We have a neighbor who doesn't know us other than small talk over the fence. She certainly doesn't know my husband at all. Since we've lived here (8 months) he's worked up to 20 hours a day - 21 days on - 4 days off. So she sees him just every now and again.

Yesterday she stopped to chat and was asking about him working on his truck over the weekend. I told her he had to take the drive shaft back to the shop like 4 times before they got it right and when they finally found the right part he was like "thank you lord!" (just a generalization about how relieved he was to get it fixed)
She piped right in (Like it was a joke) and took a shot at him by saying "oh, NOW he found that religion when he needed something".

We are Christian and while she don't see us go to church - we join our home church via webcam every Sunday and Wednesday. (We've been transferred temporarily so instead of switching churches we kept our home church and just "attend" technologically - we're being transferred back in 4 months.) I record sermons that he misses and he catches up when he can. We even Skype our Study Class so that we can participate in real time.

She doesn't know any of this - but of course she's never asked either. I can take her shots at me - but yesterday I almost snapped on her. And all I could think was how dare she brag about how much she loves God and is doing "His work" when all I see is a busy body, nosey, judgmental, snide person who thinks slipping insults into a conversation is the What Jesus Would Do. She started making comments like this when I turned her church invitations down - it's almost like if we don't go to church with her, then our 'walk' must not be real or sincere in her eyes.

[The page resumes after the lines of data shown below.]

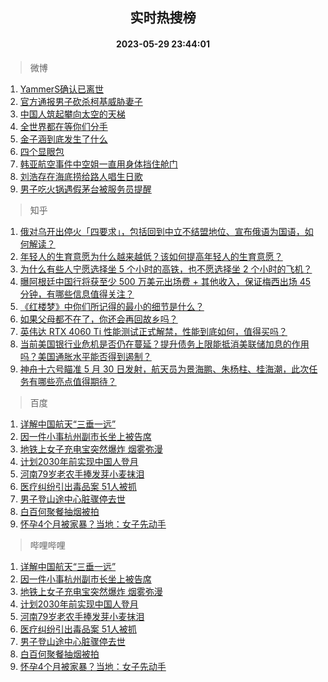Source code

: <div align="center"><h2>实时热搜榜</h2><h4>2023-05-29 23:44:01</h4></div>

> 微博  

1. [YammerS确认已离世](https://s.weibo.com/weibo?q=%23YammerS%E7%A1%AE%E8%AE%A4%E5%B7%B2%E7%A6%BB%E4%B8%96%23&t=31&band_rank=1&Refer=top)<br />
2. [官方通报男子砍杀柯基威胁妻子](https://s.weibo.com/weibo?q=%23%E5%AE%98%E6%96%B9%E9%80%9A%E6%8A%A5%E7%94%B7%E5%AD%90%E7%A0%8D%E6%9D%80%E6%9F%AF%E5%9F%BA%E5%A8%81%E8%83%81%E5%A6%BB%E5%AD%90%23&t=31&band_rank=2&Refer=top)<br />
3. [中国人筑起攀向太空的天梯](https://s.weibo.com/weibo?q=%23%E4%B8%AD%E5%9B%BD%E4%BA%BA%E7%AD%91%E8%B5%B7%E6%94%80%E5%90%91%E5%A4%AA%E7%A9%BA%E7%9A%84%E5%A4%A9%E6%A2%AF%23&t=31&band_rank=3&Refer=top)<br />
4. [全世界都在等你们分手](https://s.weibo.com/weibo?q=%E5%85%A8%E4%B8%96%E7%95%8C%E9%83%BD%E5%9C%A8%E7%AD%89%E4%BD%A0%E4%BB%AC%E5%88%86%E6%89%8B&t=31&band_rank=4&Refer=top)<br />
5. [金子涵到底发生了什么](https://s.weibo.com/weibo?q=%23%E9%87%91%E5%AD%90%E6%B6%B5%E5%88%B0%E5%BA%95%E5%8F%91%E7%94%9F%E4%BA%86%E4%BB%80%E4%B9%88%23&t=31&band_rank=5&Refer=top)<br />
6. [四个显眼包](https://s.weibo.com/weibo?q=%E5%9B%9B%E4%B8%AA%E6%98%BE%E7%9C%BC%E5%8C%85&t=31&band_rank=6&Refer=top)<br />
7. [韩亚航空事件中空姐一直用身体挡住舱门](https://s.weibo.com/weibo?q=%23%E9%9F%A9%E4%BA%9A%E8%88%AA%E7%A9%BA%E4%BA%8B%E4%BB%B6%E4%B8%AD%E7%A9%BA%E5%A7%90%E4%B8%80%E7%9B%B4%E7%94%A8%E8%BA%AB%E4%BD%93%E6%8C%A1%E4%BD%8F%E8%88%B1%E9%97%A8%23&t=31&band_rank=7&Refer=top)<br />
8. [刘浩存在海底捞给路人唱生日歌](https://s.weibo.com/weibo?q=%23%E5%88%98%E6%B5%A9%E5%AD%98%E5%9C%A8%E6%B5%B7%E5%BA%95%E6%8D%9E%E7%BB%99%E8%B7%AF%E4%BA%BA%E5%94%B1%E7%94%9F%E6%97%A5%E6%AD%8C%23&t=31&band_rank=8&Refer=top)<br />
9. [男子吃火锅遇假茅台被服务员提醒](https://s.weibo.com/weibo?q=%23%E7%94%B7%E5%AD%90%E5%90%83%E7%81%AB%E9%94%85%E9%81%87%E5%81%87%E8%8C%85%E5%8F%B0%E8%A2%AB%E6%9C%8D%E5%8A%A1%E5%91%98%E6%8F%90%E9%86%92%23&t=31&band_rank=9&Refer=top)<br />

> 知乎  

1. [俄对乌开出停火「四要求」，包括回到中立不结盟地位、宣布俄语为国语，如何解读？](https://www.zhihu.com/question/603591105)<br />
2. [年轻人的生育意愿为什么越来越低？该如何提高年轻人的生育意愿？](https://www.zhihu.com/question/603504362)<br />
3. [为什么有些人宁愿选择坐 5 个小时的高铁，也不愿选择坐 2 个小时的飞机？](https://www.zhihu.com/question/266525950)<br />
4. [曝阿根廷中国行将获至少 500 万美元出场费 + 其他收入，保证梅西出场 45 分钟，有哪些信息值得关注？](https://www.zhihu.com/question/603618670)<br />
5. [《红楼梦》中你们所记得的最小的细节是什么？](https://www.zhihu.com/question/39926189)<br />
6. [如果父母都不在了，你还会再回故乡吗？](https://www.zhihu.com/question/575489954)<br />
7. [英伟达 RTX 4060 Ti 性能测试正式解禁，性能到底如何，值得买吗？](https://www.zhihu.com/question/602839726)<br />
8. [当前美国银行业危机是否仍在蔓延？提升债务上限能抵消美联储加息的作用吗？美国通胀水平能否得到遏制？](https://www.zhihu.com/question/602979053)<br />
9. [神舟十六号瞄准 5 月 30 日发射，航天员为景海鹏、朱杨柱、桂海潮，此次任务有哪些亮点值得期待？](https://www.zhihu.com/question/603578672)<br />

> 百度  

1. [详解中国航天“三垂一远”](https://www.baidu.com/s?wd=%E8%AF%A6%E8%A7%A3%E4%B8%AD%E5%9B%BD%E8%88%AA%E5%A4%A9%E2%80%9C%E4%B8%89%E5%9E%82%E4%B8%80%E8%BF%9C%E2%80%9D&sa=fyb_news&rsv_dl=fyb_news)<br />
2. [因一件小事杭州副市长坐上被告席](https://www.baidu.com/s?wd=%E5%9B%A0%E4%B8%80%E4%BB%B6%E5%B0%8F%E4%BA%8B%E6%9D%AD%E5%B7%9E%E5%89%AF%E5%B8%82%E9%95%BF%E5%9D%90%E4%B8%8A%E8%A2%AB%E5%91%8A%E5%B8%AD&sa=fyb_news&rsv_dl=fyb_news)<br />
3. [地铁上女子充电宝突然爆炸 烟雾弥漫](https://www.baidu.com/s?wd=%E5%9C%B0%E9%93%81%E4%B8%8A%E5%A5%B3%E5%AD%90%E5%85%85%E7%94%B5%E5%AE%9D%E7%AA%81%E7%84%B6%E7%88%86%E7%82%B8+%E7%83%9F%E9%9B%BE%E5%BC%A5%E6%BC%AB&sa=fyb_news&rsv_dl=fyb_news)<br />
4. [计划2030年前实现中国人登月](https://www.baidu.com/s?wd=%E8%AE%A1%E5%88%922030%E5%B9%B4%E5%89%8D%E5%AE%9E%E7%8E%B0%E4%B8%AD%E5%9B%BD%E4%BA%BA%E7%99%BB%E6%9C%88&sa=fyb_news&rsv_dl=fyb_news)<br />
5. [河南79岁老农手捧发芽小麦抹泪](https://www.baidu.com/s?wd=%E6%B2%B3%E5%8D%9779%E5%B2%81%E8%80%81%E5%86%9C%E6%89%8B%E6%8D%A7%E5%8F%91%E8%8A%BD%E5%B0%8F%E9%BA%A6%E6%8A%B9%E6%B3%AA&sa=fyb_news&rsv_dl=fyb_news)<br />
6. [医疗纠纷引出毒品案 51人被抓](https://www.baidu.com/s?wd=%E5%8C%BB%E7%96%97%E7%BA%A0%E7%BA%B7%E5%BC%95%E5%87%BA%E6%AF%92%E5%93%81%E6%A1%88+51%E4%BA%BA%E8%A2%AB%E6%8A%93&sa=fyb_news&rsv_dl=fyb_news)<br />
7. [男子登山途中心脏骤停去世](https://www.baidu.com/s?wd=%E7%94%B7%E5%AD%90%E7%99%BB%E5%B1%B1%E9%80%94%E4%B8%AD%E5%BF%83%E8%84%8F%E9%AA%A4%E5%81%9C%E5%8E%BB%E4%B8%96&sa=fyb_news&rsv_dl=fyb_news)<br />
8. [白百何聚餐抽烟被拍](https://www.baidu.com/s?wd=%E7%99%BD%E7%99%BE%E4%BD%95%E8%81%9A%E9%A4%90%E6%8A%BD%E7%83%9F%E8%A2%AB%E6%8B%8D&sa=fyb_news&rsv_dl=fyb_news)<br />
9. [怀孕4个月被家暴？当地：女子先动手](https://www.baidu.com/s?wd=%E6%80%80%E5%AD%954%E4%B8%AA%E6%9C%88%E8%A2%AB%E5%AE%B6%E6%9A%B4%EF%BC%9F%E5%BD%93%E5%9C%B0%EF%BC%9A%E5%A5%B3%E5%AD%90%E5%85%88%E5%8A%A8%E6%89%8B&sa=fyb_news&rsv_dl=fyb_news)<br />

> 哔哩哔哩  

1. [详解中国航天“三垂一远”](https://www.baidu.com/s?wd=%E8%AF%A6%E8%A7%A3%E4%B8%AD%E5%9B%BD%E8%88%AA%E5%A4%A9%E2%80%9C%E4%B8%89%E5%9E%82%E4%B8%80%E8%BF%9C%E2%80%9D&sa=fyb_news&rsv_dl=fyb_news)<br />
2. [因一件小事杭州副市长坐上被告席](https://www.baidu.com/s?wd=%E5%9B%A0%E4%B8%80%E4%BB%B6%E5%B0%8F%E4%BA%8B%E6%9D%AD%E5%B7%9E%E5%89%AF%E5%B8%82%E9%95%BF%E5%9D%90%E4%B8%8A%E8%A2%AB%E5%91%8A%E5%B8%AD&sa=fyb_news&rsv_dl=fyb_news)<br />
3. [地铁上女子充电宝突然爆炸 烟雾弥漫](https://www.baidu.com/s?wd=%E5%9C%B0%E9%93%81%E4%B8%8A%E5%A5%B3%E5%AD%90%E5%85%85%E7%94%B5%E5%AE%9D%E7%AA%81%E7%84%B6%E7%88%86%E7%82%B8+%E7%83%9F%E9%9B%BE%E5%BC%A5%E6%BC%AB&sa=fyb_news&rsv_dl=fyb_news)<br />
4. [计划2030年前实现中国人登月](https://www.baidu.com/s?wd=%E8%AE%A1%E5%88%922030%E5%B9%B4%E5%89%8D%E5%AE%9E%E7%8E%B0%E4%B8%AD%E5%9B%BD%E4%BA%BA%E7%99%BB%E6%9C%88&sa=fyb_news&rsv_dl=fyb_news)<br />
5. [河南79岁老农手捧发芽小麦抹泪](https://www.baidu.com/s?wd=%E6%B2%B3%E5%8D%9779%E5%B2%81%E8%80%81%E5%86%9C%E6%89%8B%E6%8D%A7%E5%8F%91%E8%8A%BD%E5%B0%8F%E9%BA%A6%E6%8A%B9%E6%B3%AA&sa=fyb_news&rsv_dl=fyb_news)<br />
6. [医疗纠纷引出毒品案 51人被抓](https://www.baidu.com/s?wd=%E5%8C%BB%E7%96%97%E7%BA%A0%E7%BA%B7%E5%BC%95%E5%87%BA%E6%AF%92%E5%93%81%E6%A1%88+51%E4%BA%BA%E8%A2%AB%E6%8A%93&sa=fyb_news&rsv_dl=fyb_news)<br />
7. [男子登山途中心脏骤停去世](https://www.baidu.com/s?wd=%E7%94%B7%E5%AD%90%E7%99%BB%E5%B1%B1%E9%80%94%E4%B8%AD%E5%BF%83%E8%84%8F%E9%AA%A4%E5%81%9C%E5%8E%BB%E4%B8%96&sa=fyb_news&rsv_dl=fyb_news)<br />
8. [白百何聚餐抽烟被拍](https://www.baidu.com/s?wd=%E7%99%BD%E7%99%BE%E4%BD%95%E8%81%9A%E9%A4%90%E6%8A%BD%E7%83%9F%E8%A2%AB%E6%8B%8D&sa=fyb_news&rsv_dl=fyb_news)<br />
9. [怀孕4个月被家暴？当地：女子先动手](https://www.baidu.com/s?wd=%E6%80%80%E5%AD%954%E4%B8%AA%E6%9C%88%E8%A2%AB%E5%AE%B6%E6%9A%B4%EF%BC%9F%E5%BD%93%E5%9C%B0%EF%BC%9A%E5%A5%B3%E5%AD%90%E5%85%88%E5%8A%A8%E6%89%8B&sa=fyb_news&rsv_dl=fyb_news)<br />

I know we're supposed to turn the other cheek - but I'm about ready to take her head off. Cracks about the way I dress ("My husband loved when I dressed all gaudy too") cracks about us driving an SUV (she drives a Prius) ("doing YOUR part to keep God's earth clean huh"), cracks about how much shopping she thinks I do ("Boy, You're stewarding your husband's money today aintcha"), even cracks about my hair! (wow, God sure wanted people to know you from a distance didn't He) (my hair is very, very curly naturally LOL) - its just never ending with her.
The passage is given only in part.